TO DO: Please reproduce, exactly and with nothing else, every line from the one containing "reversals (sec.~24.2.1, pp.~496--498);" through the last line of the records below.

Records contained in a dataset
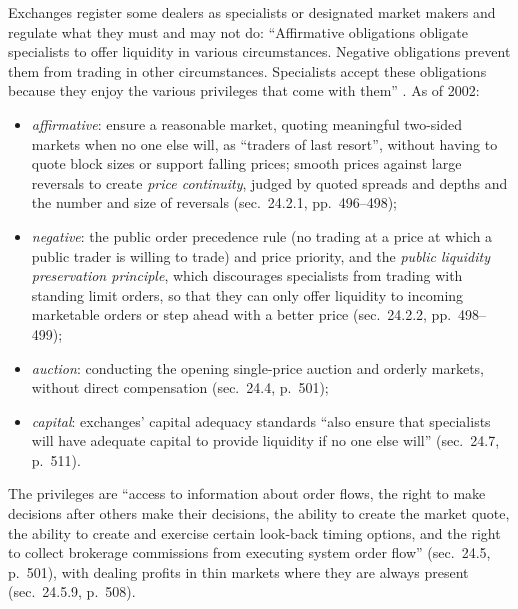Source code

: \begin{qfdefinition}\label{def:specialist-obligations-privileges}
 Exchanges register some dealers as specialists or designated market makers and regulate what they must and may not do: ``Affirmative obligations obligate specialists to offer liquidity in various circumstances. Negative obligations prevent them from trading in other circumstances. Specialists accept these obligations because they enjoy the various privileges that come with them'' \citep[chap.~24, sec.~24.2, p.~496]{alpha-harris}. As of 2002:
\begin{itemize}\setlength{\itemsep}{0pt}
\item \emph{affirmative}: ensure a reasonable market, quoting meaningful two-sided markets when no one else will, as ``traders of last resort'', without having to quote block sizes or support falling prices; smooth prices against large reversals to create \emph{price continuity}, judged by quoted spreads and depths and the number and size of reversals (sec.~24.2.1, pp.~496--498);
\item \emph{negative}: the public order precedence rule (no trading at a price at which a public trader is willing to trade) and price priority, and the \emph{public liquidity preservation principle}, which discourages specialists from trading with standing limit orders, so that they can only offer liquidity to incoming marketable orders or step ahead with a better price (sec.~24.2.2, pp.~498--499);
\item \emph{auction}: conducting the opening single-price auction and orderly markets, without direct compensation (sec.~24.4, p.~501);
\item \emph{capital}: exchanges' capital adequacy standards ``also ensure that specialists will have adequate capital to provide liquidity if no one else will'' (sec.~24.7, p.~511).
\end{itemize}
The privileges are ``access to information about order flows, the right to make decisions after others make their decisions, the ability to create the market quote, the ability to create and exercise certain look-back timing options, and the right to collect brokerage commissions from executing system order flow'' (sec.~24.5, p.~501), with dealing profits in thin markets where they are always present (sec.~24.5.9, p.~508).


\end{qfdefinition}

REPLY:
\item \emph{affirmative}: ensure a reasonable market, quoting meaningful two-sided markets when no one else will, as ``traders of last resort'', without having to quote block sizes or support falling prices; smooth prices against large reversals to create \emph{price continuity}, judged by quoted spreads and depths and the number and size of reversals (sec.~24.2.1, pp.~496--498);
\item \emph{negative}: the public order precedence rule (no trading at a price at which a public trader is willing to trade) and price priority, and the \emph{public liquidity preservation principle}, which discourages specialists from trading with standing limit orders, so that they can only offer liquidity to incoming marketable orders or step ahead with a better price (sec.~24.2.2, pp.~498--499);
\item \emph{auction}: conducting the opening single-price auction and orderly markets, without direct compensation (sec.~24.4, p.~501);
\item \emph{capital}: exchanges' capital adequacy standards ``also ensure that specialists will have adequate capital to provide liquidity if no one else will'' (sec.~24.7, p.~511).
\end{itemize}
The privileges are ``access to information about order flows, the right to make decisions after others make their decisions, the ability to create the market quote, the ability to create and exercise certain look-back timing options, and the right to collect brokerage commissions from executing system order flow'' (sec.~24.5, p.~501), with dealing profits in thin markets where they are always present (sec.~24.5.9, p.~508).


\end{qfdefinition}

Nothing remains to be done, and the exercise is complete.